Tim Peters <t...@python.org> added the comment:

An "aha!" moment for me:  I noted before that replacing the tuple hash loop with

    Py_uhash_t t = (Py_uhash_t)y;
    t ^= t << 1;
    x = (x * mult) + t;

does OK (64-bit build):  most tests had no collisions, but the original tuple 
test had 24 (a modest failure) and the new one 6.

Horrible results with a different scheme prompted me to add one line before the 
shift-xor:

    t = (t >> 3) | (t << 61);

That is, merely rotate the input right by 3 bits first.  Disaster!  Almost all 
tests suffered major collisions, and the old test 235424 and the new one 344919.

What's going on?  With hindsight, it's obvious:  multiplication is a horrible 
"mixer" _in this context_.  Because nearly all the tests are slinging little 
integers, almost all the input variation is in the last handful of bits.  
Multiplication is great for spreading low-order bits around.  But rotate them 
to the high end, and multiplication is next to useless:  it only propagates 
them "to the left", and they're already at the left end then.  This part has 
virtually nothing to do with whether + or ^ is used, or with whether 
multiplication is done before or after.  It's actually the multiplication 
that's the weakness, and has nothing to do with which multiplier is used.

This isn't a problem with FNV or DJB when used _as intended_, because their 
output is much wider than their inputs.  The high-order bit of an input for 
them is still a lower-order bit to their much wider multiplication, and 
eventually propagates.  It isn't a problem for "multiplicative hashing" 
algorithms either, because those use a double-width multiply and only retain 
the _high_ half of a double-width product.  We're only retaining the _lower_ 
half.

I also noted before that replacing the shift-xor with the frozenset hash's 
input scrambler:

    t = ((t ^ 89869747UL) ^ (t << 16)) * 3644798167UL;

worked great.  But it's equally a disaster if the inputs are rotated right by 3 
first.  Same reason:  it too only propagates "to the left".
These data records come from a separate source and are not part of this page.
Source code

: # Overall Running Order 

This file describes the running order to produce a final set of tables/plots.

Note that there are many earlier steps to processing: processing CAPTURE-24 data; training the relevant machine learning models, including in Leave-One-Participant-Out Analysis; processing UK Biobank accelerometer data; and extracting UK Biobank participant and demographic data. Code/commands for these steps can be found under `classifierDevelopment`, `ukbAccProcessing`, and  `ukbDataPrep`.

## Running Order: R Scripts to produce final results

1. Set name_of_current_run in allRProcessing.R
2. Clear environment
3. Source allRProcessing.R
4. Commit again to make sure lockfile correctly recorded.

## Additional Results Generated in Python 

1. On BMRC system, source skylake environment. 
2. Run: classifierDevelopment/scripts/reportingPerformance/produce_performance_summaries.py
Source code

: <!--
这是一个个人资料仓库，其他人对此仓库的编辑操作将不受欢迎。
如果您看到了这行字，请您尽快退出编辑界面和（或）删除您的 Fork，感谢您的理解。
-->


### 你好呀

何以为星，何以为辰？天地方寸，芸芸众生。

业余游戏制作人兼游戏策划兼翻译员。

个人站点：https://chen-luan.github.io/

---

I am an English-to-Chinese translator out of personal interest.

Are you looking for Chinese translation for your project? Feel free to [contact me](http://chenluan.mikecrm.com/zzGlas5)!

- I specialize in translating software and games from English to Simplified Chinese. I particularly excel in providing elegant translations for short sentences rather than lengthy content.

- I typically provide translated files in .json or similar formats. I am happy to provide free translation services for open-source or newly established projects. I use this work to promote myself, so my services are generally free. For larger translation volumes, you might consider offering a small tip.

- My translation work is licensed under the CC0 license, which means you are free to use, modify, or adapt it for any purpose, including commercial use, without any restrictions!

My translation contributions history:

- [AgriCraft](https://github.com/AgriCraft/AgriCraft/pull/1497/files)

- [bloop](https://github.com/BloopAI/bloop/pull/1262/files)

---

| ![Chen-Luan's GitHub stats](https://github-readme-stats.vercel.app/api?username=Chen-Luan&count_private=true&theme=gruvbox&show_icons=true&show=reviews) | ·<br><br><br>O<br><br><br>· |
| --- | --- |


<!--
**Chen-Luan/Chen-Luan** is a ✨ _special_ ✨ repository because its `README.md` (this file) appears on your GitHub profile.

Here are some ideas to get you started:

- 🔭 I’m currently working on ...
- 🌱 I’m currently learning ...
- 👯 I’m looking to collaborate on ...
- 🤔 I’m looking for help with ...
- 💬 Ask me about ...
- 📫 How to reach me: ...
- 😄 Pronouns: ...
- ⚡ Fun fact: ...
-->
So almost all tuple hash schemes on the table, both current and various 
experiments here, are systematic disasters if input hashes vary mostly in the 
high-order bits.  We haven't noticed because the current string hashes vary 
about the same in all bit positions, while contiguous ranges of not-huge ints 
have hashes that vary in the low-order bits.

The only schemes in all these messages that are "obviously immune" are those 
that used a (any) flavor of FNV or DJB as intended, treating each input hash as 
a sequence of unsigned bytes.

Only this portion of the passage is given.